Could you reproduce every record below exactly, excluding all pictures?

(Stored data)
• • • • • • •
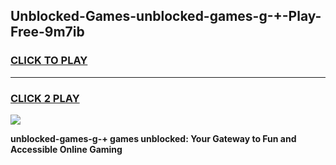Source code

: 
## Unblocked-Games-unblocked-games-g-+-Play-Free-9m7ib
<h3>
<a href="https://premium76.site?title=unblocked-games-g-+&ref=09A">CLICK TO PLAY</a></h3>
<hr>

<h3>
<a href="https://premium76.site?title=unblocked-games-g-+&ref=09A">CLICK 2 PLAY</a>
  
</h3>

<a href="https://premium76.site?title=unblocked-games-g-+&ref=09A"><img src="https://clearcache.store/games.png"></a>


**unblocked-games-g-+ games unblocked: Your Gateway to Fun and Accessible Online Gaming**
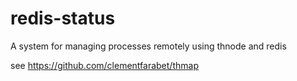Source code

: redis-status
============

A system for managing processes remotely using thnode and redis

see https://github.com/clementfarabet/thmap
• • • • • • •
TASK SOLUTION -
Source code

: 
## Unblocked-Games-unblocked-games-g-+-Play-Free-9m7ib
<h3>
<a href="https://premium76.site?title=unblocked-games-g-+&ref=09A">CLICK TO PLAY</a></h3>
<hr>

<h3>
<a href="https://premium76.site?title=unblocked-games-g-+&ref=09A">CLICK 2 PLAY</a>
  
</h3>

<a href="https://premium76.site?title=unblocked-games-g-+&ref=09A"><img src="https://clearcache.store/games.png"></a>


**unblocked-games-g-+ games unblocked: Your Gateway to Fun and Accessible Online Gaming**
Source code

: redis-status
============

A system for managing processes remotely using thnode and redis

see https://github.com/clementfarabet/thmap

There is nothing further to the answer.